(Oleh: Suharyo AP dari Lembaga Pelatihan The Power Of Love). Shalat merupakan inti dari isro’ dan mi’roj. Bagi yang mengerjakannya, shalat merupakan kebutuhan bukan beban.
Dr Quraiys Shihab menjelaskan, shalat dibutuhkan pikiran dan akal manusia, karena merupakan pengenjawantahan dari hubungannya dengan Allah. Dalam shalat terjadi dialog mesra, antara lain, “Iyyaka na’budu wa iyyaka nasta’in” (Hanya kepadaMu kami menyembah dan hanya kepadaMu kami meminta pertolongan). Percakapan intim hamba dengan Allah.

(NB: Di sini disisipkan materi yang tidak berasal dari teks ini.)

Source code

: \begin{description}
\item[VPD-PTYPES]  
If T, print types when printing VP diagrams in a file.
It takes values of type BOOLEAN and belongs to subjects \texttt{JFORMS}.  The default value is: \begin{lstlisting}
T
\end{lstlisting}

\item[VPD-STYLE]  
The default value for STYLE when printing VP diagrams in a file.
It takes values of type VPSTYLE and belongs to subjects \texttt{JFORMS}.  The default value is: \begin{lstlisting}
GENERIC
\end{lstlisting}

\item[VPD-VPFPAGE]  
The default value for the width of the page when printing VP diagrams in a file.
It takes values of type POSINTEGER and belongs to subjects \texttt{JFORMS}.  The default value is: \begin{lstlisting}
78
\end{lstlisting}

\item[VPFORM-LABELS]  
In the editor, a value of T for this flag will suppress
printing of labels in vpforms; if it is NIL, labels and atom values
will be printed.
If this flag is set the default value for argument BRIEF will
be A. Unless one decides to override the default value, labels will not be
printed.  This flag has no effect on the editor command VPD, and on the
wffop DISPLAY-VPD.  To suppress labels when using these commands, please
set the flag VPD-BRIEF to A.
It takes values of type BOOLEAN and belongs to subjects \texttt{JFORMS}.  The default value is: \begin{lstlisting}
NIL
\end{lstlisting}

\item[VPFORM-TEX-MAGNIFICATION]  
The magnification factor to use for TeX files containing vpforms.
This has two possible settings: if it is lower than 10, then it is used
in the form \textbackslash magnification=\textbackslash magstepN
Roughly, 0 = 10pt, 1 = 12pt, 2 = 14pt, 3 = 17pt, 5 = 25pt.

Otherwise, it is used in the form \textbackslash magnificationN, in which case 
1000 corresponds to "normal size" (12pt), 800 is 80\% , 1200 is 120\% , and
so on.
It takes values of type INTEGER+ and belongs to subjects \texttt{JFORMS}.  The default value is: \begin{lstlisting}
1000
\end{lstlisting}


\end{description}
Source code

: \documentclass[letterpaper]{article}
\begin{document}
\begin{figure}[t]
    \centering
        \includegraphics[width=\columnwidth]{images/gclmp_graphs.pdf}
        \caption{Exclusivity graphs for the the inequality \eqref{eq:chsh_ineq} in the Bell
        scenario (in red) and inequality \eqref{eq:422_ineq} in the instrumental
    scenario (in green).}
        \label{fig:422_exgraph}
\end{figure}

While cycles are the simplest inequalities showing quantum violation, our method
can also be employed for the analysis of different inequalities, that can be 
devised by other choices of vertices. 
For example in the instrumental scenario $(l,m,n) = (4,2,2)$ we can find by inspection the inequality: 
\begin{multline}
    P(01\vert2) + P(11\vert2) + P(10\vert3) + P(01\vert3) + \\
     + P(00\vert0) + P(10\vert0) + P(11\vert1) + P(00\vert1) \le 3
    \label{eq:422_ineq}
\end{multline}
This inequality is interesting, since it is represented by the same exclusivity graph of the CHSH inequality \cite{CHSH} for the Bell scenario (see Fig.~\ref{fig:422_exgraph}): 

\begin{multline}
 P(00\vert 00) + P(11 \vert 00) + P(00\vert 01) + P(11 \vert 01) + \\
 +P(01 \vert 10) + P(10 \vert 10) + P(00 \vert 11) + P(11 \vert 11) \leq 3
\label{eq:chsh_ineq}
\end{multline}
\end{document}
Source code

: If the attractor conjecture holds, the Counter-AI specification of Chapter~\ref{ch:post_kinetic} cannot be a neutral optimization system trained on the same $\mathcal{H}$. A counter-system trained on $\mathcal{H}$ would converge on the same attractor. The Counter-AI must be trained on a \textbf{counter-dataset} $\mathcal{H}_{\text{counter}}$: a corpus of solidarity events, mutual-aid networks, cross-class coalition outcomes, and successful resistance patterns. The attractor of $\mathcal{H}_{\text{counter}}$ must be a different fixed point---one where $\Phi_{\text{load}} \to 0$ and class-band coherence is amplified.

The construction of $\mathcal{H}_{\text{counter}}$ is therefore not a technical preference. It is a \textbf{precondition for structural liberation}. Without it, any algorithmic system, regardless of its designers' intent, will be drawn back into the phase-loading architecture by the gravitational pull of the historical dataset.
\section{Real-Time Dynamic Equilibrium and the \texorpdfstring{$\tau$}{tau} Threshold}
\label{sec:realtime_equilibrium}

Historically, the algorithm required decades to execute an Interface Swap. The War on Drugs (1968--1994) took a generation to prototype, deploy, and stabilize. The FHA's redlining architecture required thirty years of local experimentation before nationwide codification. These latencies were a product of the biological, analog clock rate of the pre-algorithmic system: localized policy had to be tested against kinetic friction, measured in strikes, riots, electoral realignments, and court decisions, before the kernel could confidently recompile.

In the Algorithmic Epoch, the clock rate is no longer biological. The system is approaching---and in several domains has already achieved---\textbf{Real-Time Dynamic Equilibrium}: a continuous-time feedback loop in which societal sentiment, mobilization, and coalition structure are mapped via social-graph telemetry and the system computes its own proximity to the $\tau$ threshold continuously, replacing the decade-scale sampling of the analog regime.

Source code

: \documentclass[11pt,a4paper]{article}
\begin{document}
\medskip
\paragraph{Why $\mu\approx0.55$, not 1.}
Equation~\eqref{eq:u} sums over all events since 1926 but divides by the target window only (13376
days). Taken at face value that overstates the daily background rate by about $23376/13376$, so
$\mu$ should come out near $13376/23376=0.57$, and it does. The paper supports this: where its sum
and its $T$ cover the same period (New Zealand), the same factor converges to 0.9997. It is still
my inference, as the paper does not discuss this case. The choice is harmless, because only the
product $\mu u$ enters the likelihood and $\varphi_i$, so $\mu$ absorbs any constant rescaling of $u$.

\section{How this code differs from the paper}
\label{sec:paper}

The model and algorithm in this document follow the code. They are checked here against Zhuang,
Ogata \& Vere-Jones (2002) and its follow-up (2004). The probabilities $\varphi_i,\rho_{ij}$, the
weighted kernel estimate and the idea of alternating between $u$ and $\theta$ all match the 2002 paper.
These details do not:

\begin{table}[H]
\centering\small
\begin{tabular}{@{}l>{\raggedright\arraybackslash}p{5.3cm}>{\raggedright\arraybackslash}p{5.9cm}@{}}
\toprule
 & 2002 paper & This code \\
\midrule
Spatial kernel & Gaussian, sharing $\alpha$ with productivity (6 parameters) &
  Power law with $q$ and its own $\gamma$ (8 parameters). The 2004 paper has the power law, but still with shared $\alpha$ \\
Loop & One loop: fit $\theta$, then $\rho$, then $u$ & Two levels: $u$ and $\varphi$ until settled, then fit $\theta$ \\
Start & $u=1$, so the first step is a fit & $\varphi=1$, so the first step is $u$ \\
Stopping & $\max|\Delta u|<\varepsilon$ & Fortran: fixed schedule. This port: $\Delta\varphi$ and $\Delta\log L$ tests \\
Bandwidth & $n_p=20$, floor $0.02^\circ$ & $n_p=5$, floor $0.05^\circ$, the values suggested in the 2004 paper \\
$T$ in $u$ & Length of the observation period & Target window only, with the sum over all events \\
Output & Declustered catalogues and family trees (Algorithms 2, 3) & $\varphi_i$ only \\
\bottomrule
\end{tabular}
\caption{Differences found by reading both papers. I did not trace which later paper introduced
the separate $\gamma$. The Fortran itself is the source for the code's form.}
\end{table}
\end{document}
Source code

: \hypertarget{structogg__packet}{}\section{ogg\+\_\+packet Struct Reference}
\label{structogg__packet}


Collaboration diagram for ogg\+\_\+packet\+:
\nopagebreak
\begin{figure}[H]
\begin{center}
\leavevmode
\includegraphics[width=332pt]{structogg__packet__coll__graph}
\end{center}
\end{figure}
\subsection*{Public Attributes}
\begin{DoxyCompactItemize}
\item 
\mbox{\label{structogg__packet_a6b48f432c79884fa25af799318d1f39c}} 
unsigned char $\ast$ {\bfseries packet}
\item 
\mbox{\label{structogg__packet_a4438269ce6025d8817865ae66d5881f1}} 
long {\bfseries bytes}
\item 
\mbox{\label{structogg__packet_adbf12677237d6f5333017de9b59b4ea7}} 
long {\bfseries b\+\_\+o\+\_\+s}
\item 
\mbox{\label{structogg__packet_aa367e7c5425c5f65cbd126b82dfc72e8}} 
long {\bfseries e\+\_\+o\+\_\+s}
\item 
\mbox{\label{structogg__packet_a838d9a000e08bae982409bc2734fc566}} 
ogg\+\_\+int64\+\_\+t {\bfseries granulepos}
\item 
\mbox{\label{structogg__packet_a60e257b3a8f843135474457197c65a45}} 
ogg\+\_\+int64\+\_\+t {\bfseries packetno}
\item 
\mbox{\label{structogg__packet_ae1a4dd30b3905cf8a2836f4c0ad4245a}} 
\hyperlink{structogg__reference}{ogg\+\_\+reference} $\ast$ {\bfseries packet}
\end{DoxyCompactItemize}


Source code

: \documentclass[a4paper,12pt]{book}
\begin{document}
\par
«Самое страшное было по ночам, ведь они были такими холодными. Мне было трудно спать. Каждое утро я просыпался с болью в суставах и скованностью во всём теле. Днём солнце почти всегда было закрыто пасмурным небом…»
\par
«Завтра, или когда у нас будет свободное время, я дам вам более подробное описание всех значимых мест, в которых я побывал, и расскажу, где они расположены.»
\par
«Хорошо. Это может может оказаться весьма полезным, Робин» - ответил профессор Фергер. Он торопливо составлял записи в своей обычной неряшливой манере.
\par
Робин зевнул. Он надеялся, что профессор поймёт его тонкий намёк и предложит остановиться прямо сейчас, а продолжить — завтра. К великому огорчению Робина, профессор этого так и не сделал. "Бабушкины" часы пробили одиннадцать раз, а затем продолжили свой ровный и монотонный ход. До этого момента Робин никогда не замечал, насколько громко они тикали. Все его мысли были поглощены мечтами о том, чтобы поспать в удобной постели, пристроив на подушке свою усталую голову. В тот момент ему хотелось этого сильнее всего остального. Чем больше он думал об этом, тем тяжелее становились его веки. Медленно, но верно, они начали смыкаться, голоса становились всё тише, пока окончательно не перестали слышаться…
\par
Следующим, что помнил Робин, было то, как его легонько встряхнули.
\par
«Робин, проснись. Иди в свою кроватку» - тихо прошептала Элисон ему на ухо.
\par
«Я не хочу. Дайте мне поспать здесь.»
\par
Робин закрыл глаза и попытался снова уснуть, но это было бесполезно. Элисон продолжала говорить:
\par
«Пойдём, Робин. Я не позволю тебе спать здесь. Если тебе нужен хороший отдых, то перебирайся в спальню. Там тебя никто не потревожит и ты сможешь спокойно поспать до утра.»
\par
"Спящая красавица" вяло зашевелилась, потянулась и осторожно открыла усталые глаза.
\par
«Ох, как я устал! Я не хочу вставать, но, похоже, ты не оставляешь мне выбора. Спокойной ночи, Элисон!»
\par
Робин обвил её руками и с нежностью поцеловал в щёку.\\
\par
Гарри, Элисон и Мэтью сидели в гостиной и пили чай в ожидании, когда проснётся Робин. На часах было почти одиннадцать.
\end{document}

Shalat merupakan pemenuhan kebutuhan jiwa. Semua orang mengalami bingung. Dalam suasana seperti itu, sampaikan segala perasaan kepada Allah. “Ihdinashshiratal mustaqim” (Tunjukkan kami ke jalan yang lurus), sebuah harapan hamba kepada Allah.
Shalat juga dibutuhkan oleh masyarakat, tulis Dr Quraish Shihab. Sebab, shalat dalam pengertian yang luas merupakan dasar-dasar pembangunan. Orang Romawi Kuno mencapai puncak keahlian dalam bidang arsitektur, yang hingga kini tetap mengagumkan para ahli, juga karena adanya dorongan tersebut.
Alexis Carrel menyatakan, ”Apabila pengabdian, sembahyang dan do’a yang tulus kepada Sang Maha Pencipta disingkirkan dari tengah kehidupan bermasyarakat, maka itu berarti kita telah menandatangani kontrak bagi kehancuran masyarakat.
Sebuah penegasan dari seorang sarjana yang tidak berlatar belakang pendidikan agama, namun muatannya sarat nilai agama Alexis Carrel yang dua kali mendapat hadiah Nobel mengakui kehebatan pengabdian, do’a dan shalat bagi pembentukan masyarakat. Bisa disejajarkan dengan istilah lain buah dari pengabdian, do’a dan shalat dapat melahirkan manusia yang khusyu’ sosial.
Selingkuh Spiritual
Salah satu ‘buah’ shalat adalah lahirnya manusia yang khusyu’ sosial. Artinya, dia bukan hanya fasih dalam melafalkan bacaan shalat, tetapi juga bisa mewujudkan dalam kehidupan bermasyarakat. Bacaan shalat dijadikan motivator melakukan kebaikan di luar shalat.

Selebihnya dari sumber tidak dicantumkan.